Come migliorare l’arbitrato. Tra le iniziative che potrebbero essere intraprese dalle istituzioni arbitrali per migliorare lo strumento arbitrale, quella che raccoglie maggiori consensi è il garantire una maggiore prevedibilità dei costi che l’impresa deve sostenere durante la procedura. Seguono il mettere a disposizione un albo/elenco degli arbitri e aumentare la trasparenza (nomine dell’istituzione, decisioni su indipendenza e ricusazione).
Tecnologie. Tra le tecnologie di cui si auspica un maggior utilizzo nell’arbitrato emergono: la videoconferenza con sale di udienza virtuali, il deposito e l’archiviazione online e centralizzata di tutta la documentazione relativa al caso e le tecnologie per le udienze (es. trascrizioni in tempo reale, presentazioni multimediali).

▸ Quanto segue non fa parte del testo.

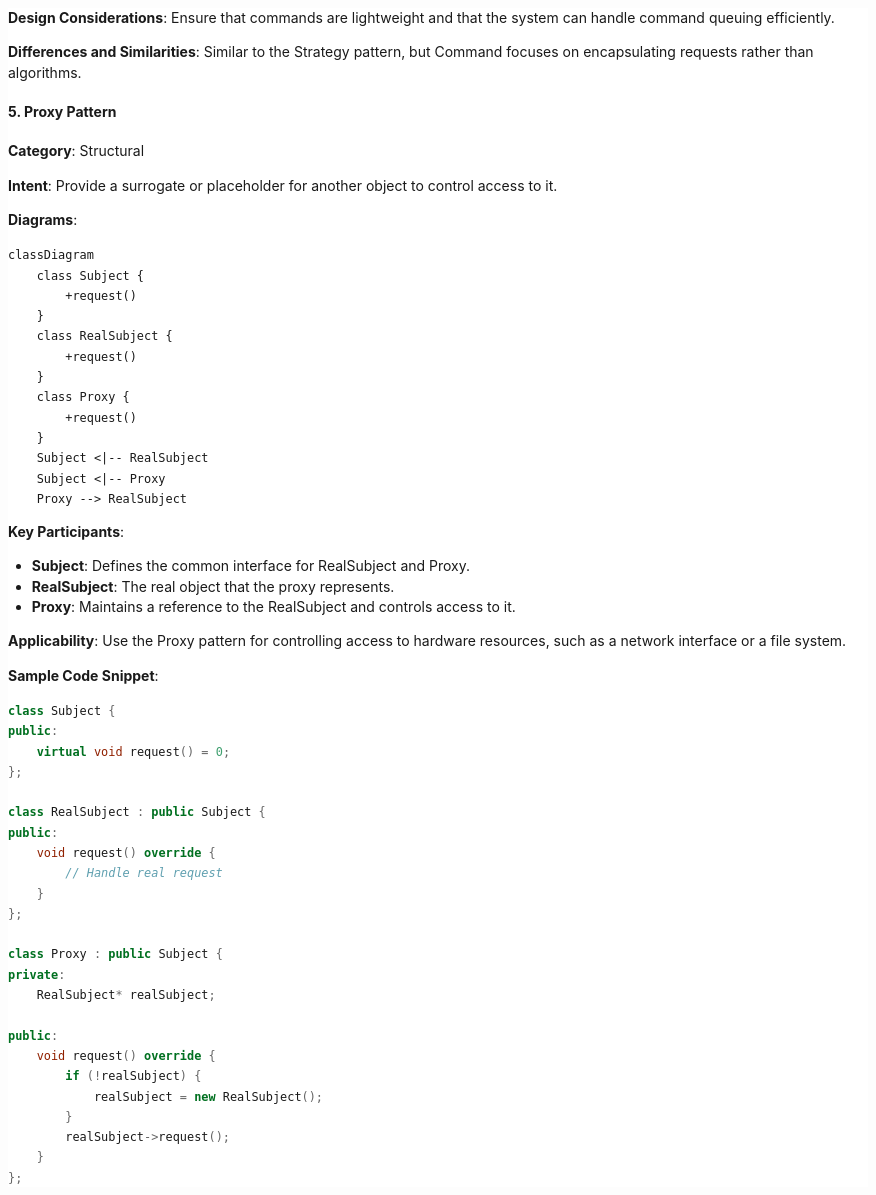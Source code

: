 **Design Considerations**: Ensure that commands are lightweight and that the system can handle command queuing efficiently.

**Differences and Similarities**: Similar to the Strategy pattern, but Command focuses on encapsulating requests rather than algorithms.

#### 5. Proxy Pattern

**Category**: Structural

**Intent**: Provide a surrogate or placeholder for another object to control access to it.

**Diagrams**:
```mermaid
classDiagram
    class Subject {
        +request()
    }
    class RealSubject {
        +request()
    }
    class Proxy {
        +request()
    }
    Subject <|-- RealSubject
    Subject <|-- Proxy
    Proxy --> RealSubject
```

**Key Participants**:
- **Subject**: Defines the common interface for RealSubject and Proxy.
- **RealSubject**: The real object that the proxy represents.
- **Proxy**: Maintains a reference to the RealSubject and controls access to it.

**Applicability**: Use the Proxy pattern for controlling access to hardware resources, such as a network interface or a file system.

**Sample Code Snippet**:
```cpp
class Subject {
public:
    virtual void request() = 0;
};

class RealSubject : public Subject {
public:
    void request() override {
        // Handle real request
    }
};

class Proxy : public Subject {
private:
    RealSubject* realSubject;

public:
    void request() override {
        if (!realSubject) {
            realSubject = new RealSubject();
        }
        realSubject->request();
    }
};
```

Cosa potrebbe accrescere l’utilizzo dello strumento arbitrale. Tra le pratiche che potrebbero incidere più significativamente sul maggior utilizzo dello strumento arbitrale al primo posto i soggetti intervistati indicano le procedure semplificate e accelerate (es. limitazione della produzione documentale, brevi termini per il deposito di memorie). Al secondo posto, la previsione di meccanismi per l’attribuzione agli Arbitri del potere di decidere in maniera sommaria domande prive di fondamento o temerarie. Al terzo posto, l’organizzazione obbligatoria di una “management conference” per la definizione del calendario della procedura.